Learning from models: Insights into the behavior of water in unsaturated fractured-porous media

Thursday, 18 December 2014: 8:00 AM
Andrew M Ireson, University of Saskatchewan, Saskatoon, SK, Canada and Adrian P Butler, Imperial College London, London, SW7, United Kingdom
The way that water is stored within and transmitted through structured porous media can be challenging to infer from available observation techniques, in particular at field scales. Fractured porous media are an example of such structured media, comprising a fracture domain and a matrix domain. Flow processes depend on how water is both stored and transmitted within each domain, and how water exchanges between the domains. In unsaturated conditions the problem is confounded as hydraulic properties (e.g. hydraulic conductivity) in each domain become dynamic, as a function of saturation. One domain may not contribute significantly to the flow, or may not provide significant amounts of storage, depending of the properties of both domains. The two domains may or may not respond in equilibrium with one another, depending on both the properties and on driving boundary conditions (i.e. infiltration intensity). Physically based models can in theory be used to falsify hypotheses about the role of the fractures versus the matrix in transmitting flow, within an inverse modelling framework.
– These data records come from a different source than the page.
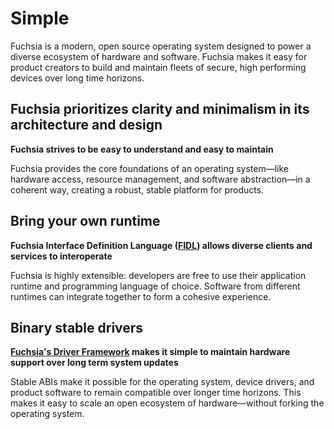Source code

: # Simple

Fuchsia is a modern, open source operating system designed to power a diverse
ecosystem of hardware and software. Fuchsia makes it easy for product creators
to build and maintain fleets of secure, high performing devices over long time
horizons.

## Fuchsia prioritizes clarity and minimalism in its architecture and design

**Fuchsia strives to be easy to understand and easy to maintain**

Fuchsia provides the core foundations of an operating system—like hardware
access, resource management, and software abstraction—in a coherent way,
creating a robust, stable platform for products.

## Bring your own runtime

**Fuchsia Interface Definition Language ([FIDL][glossary.FIDL]) allows diverse clients and
services to interoperate**

Fuchsia is highly extensible: developers are free to use their application
runtime and programming language of choice. Software from different runtimes
can integrate together to form a cohesive experience.

## Binary stable drivers

**[Fuchsia's Driver Framework][fuchsia-driver-framework] makes it simple to maintain hardware support over
long term system updates**

Stable ABIs make it possible for the operating system, device drivers, and
product software to remain compatible over longer time horizons. This makes it
easy to scale an open ecosystem of hardware—without forking the operating
system.

[glossary.FIDL]: /glossary/README.md#FIDL
[fuchsia-driver-framework]: /development/drivers/concepts/fdf.md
However, there are two problems: firstly, even the most detailed and complex physically based model will still be a simplification of reality, unable to resolve heterogeneities that exist; and secondly the observations available may not contain sufficient information to constrain the model. In this study we explore how models and observations have been applied to understand the flow processes in the unsaturated Chalk in field sites in south east England. We look at what can and cannot be inferred from various observations, including the water table response, soil moisture and matric potential, and the power of these observations to constrain models. We look at how models provide a framework through which to interpret the observations, and provide insights into the dominant controls on behavior. In the case of the unsaturated Chalk, we have demonstrated that groundwater recharge is transmitted through both the fractures and the matrix. Matrix saturated hydraulic conductivity is found to be the dominant parametric control on partitioning of flow. The characteristics of individual rainfall events, combined with near surface soil moisture content, are shown to be good predictors of rapid, preferential recharge.